Scènes

Ivanov, un mort-vivant sur la scène de l’Arsenic

En avançant le suicide du héros au début du spectacle, Emilie Charriot choisit de transformer le personnage en écran sur lequel se projettent les fantasmes de chacun. Intelligent, mais trop figé pour vraiment fonctionner

Un Ivanov d’outre-tombe. Qui, contrairement au scénario de Tchekhov, se suicide à la première scène et traverse ensuite tout le spectacle comme un fantôme dépassionné sur lequel viennent se briser les rêves des femmes délaissées. Emilie Charriot aime les espaces vides et les angles vifs. Son «Ivanov», à voir à l’Arsenic, à Lausanne, jusqu’à dimanche, a un mérite: il empêche le larmoiement du héros dépressif qui, dans le drame de 1889, ne cesse de se lamenter sur sa vigueur perdue – on se souvient de Micha Lescot se tordant les mains et fixant le ciel dans la poignante mise en scène de Luc Bondy, à Paris.
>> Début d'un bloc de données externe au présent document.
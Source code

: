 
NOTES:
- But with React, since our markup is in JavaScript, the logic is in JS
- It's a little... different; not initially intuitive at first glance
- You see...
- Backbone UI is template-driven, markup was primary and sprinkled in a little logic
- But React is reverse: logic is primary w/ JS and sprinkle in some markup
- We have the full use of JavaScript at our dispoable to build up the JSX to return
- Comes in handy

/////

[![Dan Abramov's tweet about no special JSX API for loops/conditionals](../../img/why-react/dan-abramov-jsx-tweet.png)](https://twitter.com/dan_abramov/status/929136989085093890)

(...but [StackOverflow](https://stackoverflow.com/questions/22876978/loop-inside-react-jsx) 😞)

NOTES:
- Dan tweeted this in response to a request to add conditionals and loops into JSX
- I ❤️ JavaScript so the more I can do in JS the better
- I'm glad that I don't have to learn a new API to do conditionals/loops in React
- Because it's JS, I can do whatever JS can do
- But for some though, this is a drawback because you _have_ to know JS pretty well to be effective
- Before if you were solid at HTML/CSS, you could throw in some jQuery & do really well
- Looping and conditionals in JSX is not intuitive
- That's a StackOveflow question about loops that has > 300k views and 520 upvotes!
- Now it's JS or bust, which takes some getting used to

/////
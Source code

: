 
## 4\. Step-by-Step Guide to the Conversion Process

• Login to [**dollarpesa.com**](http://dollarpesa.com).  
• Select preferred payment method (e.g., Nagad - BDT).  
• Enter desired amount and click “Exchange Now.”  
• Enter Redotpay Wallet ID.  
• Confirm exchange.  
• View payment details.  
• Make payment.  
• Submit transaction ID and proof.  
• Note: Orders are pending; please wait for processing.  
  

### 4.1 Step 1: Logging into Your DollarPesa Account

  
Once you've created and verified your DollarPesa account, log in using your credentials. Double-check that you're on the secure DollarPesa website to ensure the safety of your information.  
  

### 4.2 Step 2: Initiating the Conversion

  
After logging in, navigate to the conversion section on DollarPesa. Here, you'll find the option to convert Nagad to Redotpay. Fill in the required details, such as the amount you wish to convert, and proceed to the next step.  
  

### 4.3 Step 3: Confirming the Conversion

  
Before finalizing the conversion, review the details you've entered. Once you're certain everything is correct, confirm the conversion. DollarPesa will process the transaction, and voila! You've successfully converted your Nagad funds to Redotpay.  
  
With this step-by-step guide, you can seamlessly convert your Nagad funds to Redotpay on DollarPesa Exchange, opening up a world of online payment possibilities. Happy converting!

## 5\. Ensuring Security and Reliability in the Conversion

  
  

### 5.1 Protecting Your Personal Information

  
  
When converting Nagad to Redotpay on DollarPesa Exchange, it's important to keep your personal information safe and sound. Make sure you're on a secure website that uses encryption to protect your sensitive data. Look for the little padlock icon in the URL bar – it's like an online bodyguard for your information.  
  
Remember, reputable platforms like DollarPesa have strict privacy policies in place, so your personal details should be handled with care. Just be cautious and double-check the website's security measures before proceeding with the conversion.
Il permet également aux autres personnages de se profiler en toute liberté. Exultent ainsi la fougue de la jeune Sacha, la suffocation du docteur Lvov, la résignation de l’abandonnée Ana Petrovna, les tocs du métayer Borkine ou encore le pragmatisme de la belle-maman Zinaïda. Mais ce parti a aussi une limite: comme tout est figé au royaume de ce mort-vivant, l’ennui surgit par instants.

Un «King Kong Théorie» parfaitement maîtrisé

Emilie Charriot. Cette jeune comédienne, diplômée de la Manufacture en 2012, a ébouriffé public et critique en créant en octobre 2014, dans ce même Arsenic, une version épurée et dénuée d’agressivité de «King Kong Théorie», le pamphlet coup de poing de Virginie Despentes. La belle idée? Une entame incroyable avec le récit d’un échec personnel raconté par la comédienne et danseuse Géraldine Chollet.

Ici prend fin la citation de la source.